Juo vida son verre et se leva.

— Ne partez pas ! cria Max Kredi. Je vous donne le Sanctuaire. Acceptez mon offre !

— Nous l’accepterons peut-être, dit Juo. Mais nous voulons visiter le Sanc… Nous voulons visiter la maison.

— Le Sanctuaire, oui ! Allons visiter !

Ses semelles ferrées claquaient sur les dalles. Il ramassa son fusil, fit sauter dans sa main un pistolet qui pendait à sa ceinture.

— Avez-vous faim ? Non, je suis idiot. Allons visiter le Sanctuaire d’abord. Je vous montrerai mes réserves de nourriture… Vous êtes coupables. Nous sommes tous coupables ! Mais vous serez heureux ici. Heureux ! Et vos enfants seront innocents.

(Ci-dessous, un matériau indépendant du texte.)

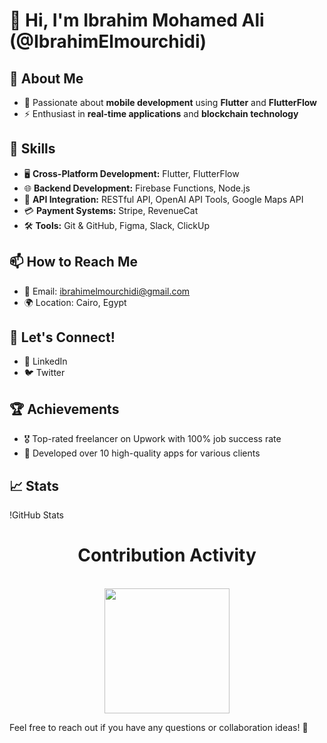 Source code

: # 👋 Hi, I'm Ibrahim Mohamed Ali (@IbrahimElmourchidi)

## 🚀 About Me
- 🌟 Passionate about **mobile development** using **Flutter** and **FlutterFlow**
- ⚡ Enthusiast in **real-time applications** and **blockchain technology**

## 🔧 Skills
- 🖥️ **Cross-Platform Development:** Flutter, FlutterFlow
- 🌐 **Backend Development:** Firebase Functions, Node.js
- 📡 **API Integration:** RESTful API, OpenAI API Tools, Google Maps API
- 💳 **Payment Systems:** Stripe, RevenueCat
- 🛠️ **Tools:** Git & GitHub, Figma, Slack, ClickUp

## 📫 How to Reach Me
- 📧 Email: ibrahimelmourchidi@gmail.com
- 🌍 Location: Cairo, Egypt

## 🌟 Let's Connect!
- 💼 LinkedIn
- 🐦 Twitter

## 🏆 Achievements
- 🎖️ Top-rated freelancer on Upwork with 100% job success rate
- 📱 Developed over 10 high-quality apps for various clients

## 📈 Stats
!GitHub Stats
 
  <div align=center>
            <h1>Contribution Activity</h1>    <br>
            <img id="item" src="https://github-readme-stats.vercel.app/api?username=IbrahimElmourchidi&title_color=6FDA44&text_color=FFFFFF&show_icons=true&icon_color=6FDA44&include_all_commits=true&count_private=true&theme=dark" height="200"/>
  </div>


Feel free to reach out if you have any questions or collaboration ideas! 🚀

Ushaïa se retourna vivement.

— Nos enfants ? Mais…

Le vieux sourit.

— Vous aurez le temps d’en avoir beaucoup.

La jeune femme se rebella et répondit d’une voix acerbe :

— Mon compagnon a dit qu’il acceptait votre offre. Il a dit peut-être… Moi non ! Enfin, je n’ai rien dit. Il restera peut-être seul ici. Il fera des enfants à qui il voudra. Mais pas à moi !

Le vieux rit encore.

Ils étaient sortis de la maison et ils se trouvaient devant le porche métallique d’où Juo avait vu surgir le vieux à son arrivée. Cette construction bizarre s’arc-boutait entre deux murailles lézardées. Le soleil, filtrant sous les têtes des chênes, s’écrasait en lames bleutées contre le métal, diffusant jusqu’au sol une lumière d’aspect artificiel. Et tout autour, une végétation de lianes folles, couverte de fleurs fanées, de baies et de graines, s’élançait vers le faîte des murs, comblait le vide des toits, s’enroulait sur les charpentes préservées, courait sur la crête des éboulis qu’elle festonnait de dentelles multicolores. Le paysage était à la fois féerique et oppressant.

Les deux fugitifs partageaient un sentiment contradictoire d’inquiétude profonde et de sécurité immédiate.

Maintenant, Max Kredi se tenait sous le porche. Il avait l’air d’une silhouette vague projetée dans la lueur d’un arc électrique. Et, soudain, il disparut. Ushaïa lança un cri, leva son fusil.

La voix du vieil homme, provenant d’une extrémité de l’arc, les rassura aussitôt.

— Ici, je suis invisible. C’est une vieille installation. Autrefois, ce… ce mécanisme servait à rendre tout ce qui est autour invisible d’en haut. Bonne protection contre les Écumeurs du silence, n’est-ce pas ? Je ne sais pas si ça marche encore…

Il ne réapparaissait toujours pas. Juo et Ushaïa l’entendirent ricaner d’un autre point du porche.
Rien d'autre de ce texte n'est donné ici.